[Try it]
The whole listing is to be written out again exactly; the pictures are not.

☆ ☆ ☆ ☆

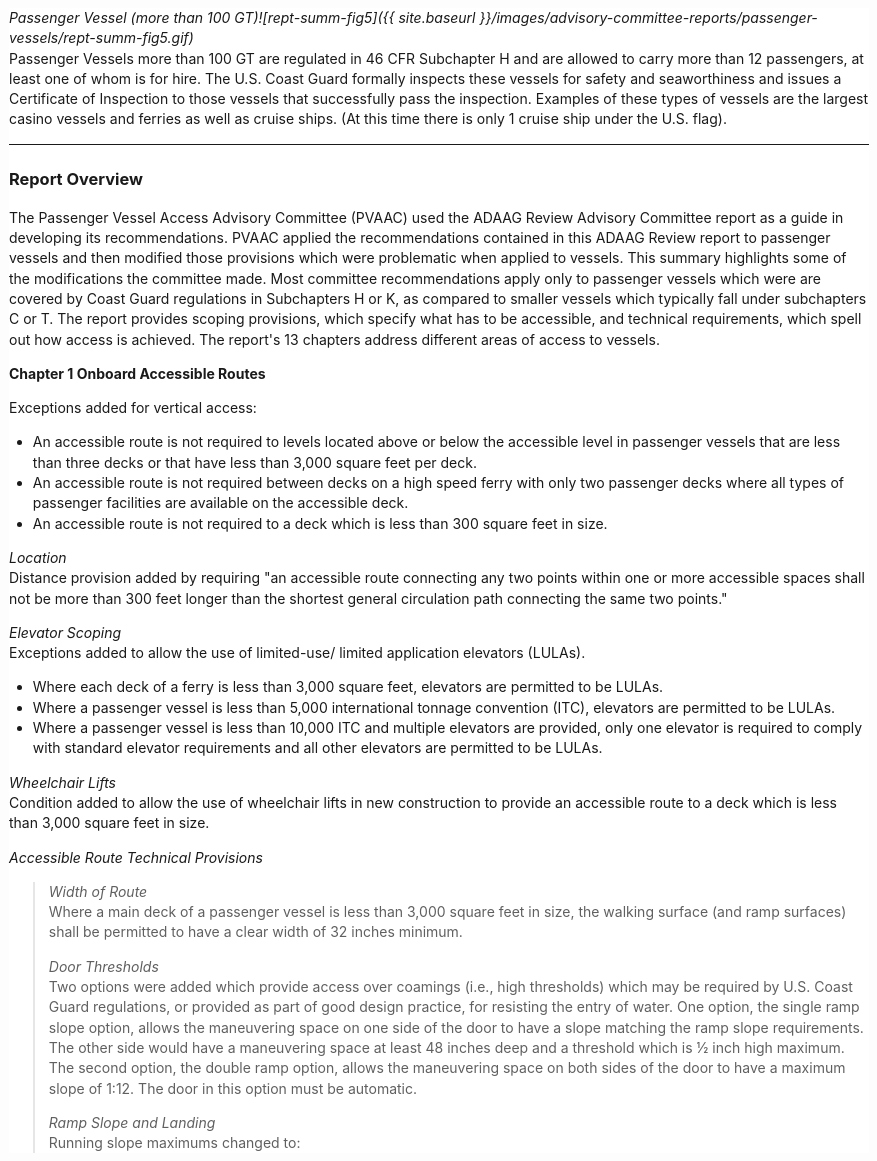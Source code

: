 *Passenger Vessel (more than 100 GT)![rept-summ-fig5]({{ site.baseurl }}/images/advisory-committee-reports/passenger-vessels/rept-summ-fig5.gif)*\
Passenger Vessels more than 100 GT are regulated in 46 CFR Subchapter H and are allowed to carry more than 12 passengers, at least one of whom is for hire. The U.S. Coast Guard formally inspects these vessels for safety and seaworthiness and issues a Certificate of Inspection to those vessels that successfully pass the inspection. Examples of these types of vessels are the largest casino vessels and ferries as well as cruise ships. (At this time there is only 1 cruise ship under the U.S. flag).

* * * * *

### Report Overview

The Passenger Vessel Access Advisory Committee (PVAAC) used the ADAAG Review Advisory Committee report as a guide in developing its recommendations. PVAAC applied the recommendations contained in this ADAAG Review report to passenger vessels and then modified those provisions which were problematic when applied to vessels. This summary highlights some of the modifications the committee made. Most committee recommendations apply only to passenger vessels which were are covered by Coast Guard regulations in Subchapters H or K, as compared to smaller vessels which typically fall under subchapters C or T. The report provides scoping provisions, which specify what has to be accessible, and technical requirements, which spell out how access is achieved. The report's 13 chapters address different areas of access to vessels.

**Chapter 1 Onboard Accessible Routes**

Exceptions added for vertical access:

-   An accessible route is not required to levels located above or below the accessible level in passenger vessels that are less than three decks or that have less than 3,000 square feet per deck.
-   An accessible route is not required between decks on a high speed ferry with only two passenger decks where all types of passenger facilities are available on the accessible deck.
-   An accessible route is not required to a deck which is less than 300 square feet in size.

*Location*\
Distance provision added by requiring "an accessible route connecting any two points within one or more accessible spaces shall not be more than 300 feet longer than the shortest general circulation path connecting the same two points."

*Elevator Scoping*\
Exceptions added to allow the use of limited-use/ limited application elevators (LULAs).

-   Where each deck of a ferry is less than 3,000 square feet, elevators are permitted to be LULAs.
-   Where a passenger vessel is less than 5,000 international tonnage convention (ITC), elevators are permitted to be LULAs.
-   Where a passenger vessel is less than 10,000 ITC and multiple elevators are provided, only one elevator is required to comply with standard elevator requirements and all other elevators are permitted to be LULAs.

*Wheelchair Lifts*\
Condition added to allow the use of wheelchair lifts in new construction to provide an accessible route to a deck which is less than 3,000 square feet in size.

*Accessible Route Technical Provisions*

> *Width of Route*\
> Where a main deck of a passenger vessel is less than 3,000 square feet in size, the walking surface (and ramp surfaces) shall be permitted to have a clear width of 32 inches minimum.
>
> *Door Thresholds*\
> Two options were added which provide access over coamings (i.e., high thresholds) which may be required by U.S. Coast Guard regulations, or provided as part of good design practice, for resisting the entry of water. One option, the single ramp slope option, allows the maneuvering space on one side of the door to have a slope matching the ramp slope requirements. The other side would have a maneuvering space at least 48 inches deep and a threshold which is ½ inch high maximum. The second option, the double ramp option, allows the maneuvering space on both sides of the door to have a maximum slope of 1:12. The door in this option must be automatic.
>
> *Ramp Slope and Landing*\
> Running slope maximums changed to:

☆ ☆ ☆ ☆

[Your solution]
Source code

: *Passenger Vessel (more than 100 GT)![rept-summ-fig5]({{ site.baseurl }}/images/advisory-committee-reports/passenger-vessels/rept-summ-fig5.gif)*\
Passenger Vessels more than 100 GT are regulated in 46 CFR Subchapter H and are allowed to carry more than 12 passengers, at least one of whom is for hire. The U.S. Coast Guard formally inspects these vessels for safety and seaworthiness and issues a Certificate of Inspection to those vessels that successfully pass the inspection. Examples of these types of vessels are the largest casino vessels and ferries as well as cruise ships. (At this time there is only 1 cruise ship under the U.S. flag).

* * * * *

### Report Overview

The Passenger Vessel Access Advisory Committee (PVAAC) used the ADAAG Review Advisory Committee report as a guide in developing its recommendations. PVAAC applied the recommendations contained in this ADAAG Review report to passenger vessels and then modified those provisions which were problematic when applied to vessels. This summary highlights some of the modifications the committee made. Most committee recommendations apply only to passenger vessels which were are covered by Coast Guard regulations in Subchapters H or K, as compared to smaller vessels which typically fall under subchapters C or T. The report provides scoping provisions, which specify what has to be accessible, and technical requirements, which spell out how access is achieved. The report's 13 chapters address different areas of access to vessels.

**Chapter 1 Onboard Accessible Routes**

Exceptions added for vertical access:

-   An accessible route is not required to levels located above or below the accessible level in passenger vessels that are less than three decks or that have less than 3,000 square feet per deck.
-   An accessible route is not required between decks on a high speed ferry with only two passenger decks where all types of passenger facilities are available on the accessible deck.
-   An accessible route is not required to a deck which is less than 300 square feet in size.

*Location*\
Distance provision added by requiring "an accessible route connecting any two points within one or more accessible spaces shall not be more than 300 feet longer than the shortest general circulation path connecting the same two points."

*Elevator Scoping*\
Exceptions added to allow the use of limited-use/ limited application elevators (LULAs).

-   Where each deck of a ferry is less than 3,000 square feet, elevators are permitted to be LULAs.
-   Where a passenger vessel is less than 5,000 international tonnage convention (ITC), elevators are permitted to be LULAs.
-   Where a passenger vessel is less than 10,000 ITC and multiple elevators are provided, only one elevator is required to comply with standard elevator requirements and all other elevators are permitted to be LULAs.

*Wheelchair Lifts*\
Condition added to allow the use of wheelchair lifts in new construction to provide an accessible route to a deck which is less than 3,000 square feet in size.

*Accessible Route Technical Provisions*

> *Width of Route*\
> Where a main deck of a passenger vessel is less than 3,000 square feet in size, the walking surface (and ramp surfaces) shall be permitted to have a clear width of 32 inches minimum.
>
> *Door Thresholds*\
> Two options were added which provide access over coamings (i.e., high thresholds) which may be required by U.S. Coast Guard regulations, or provided as part of good design practice, for resisting the entry of water. One option, the single ramp slope option, allows the maneuvering space on one side of the door to have a slope matching the ramp slope requirements. The other side would have a maneuvering space at least 48 inches deep and a threshold which is ½ inch high maximum. The second option, the double ramp option, allows the maneuvering space on both sides of the door to have a maximum slope of 1:12. The door in this option must be automatic.
>
> *Ramp Slope and Landing*\
> Running slope maximums changed to:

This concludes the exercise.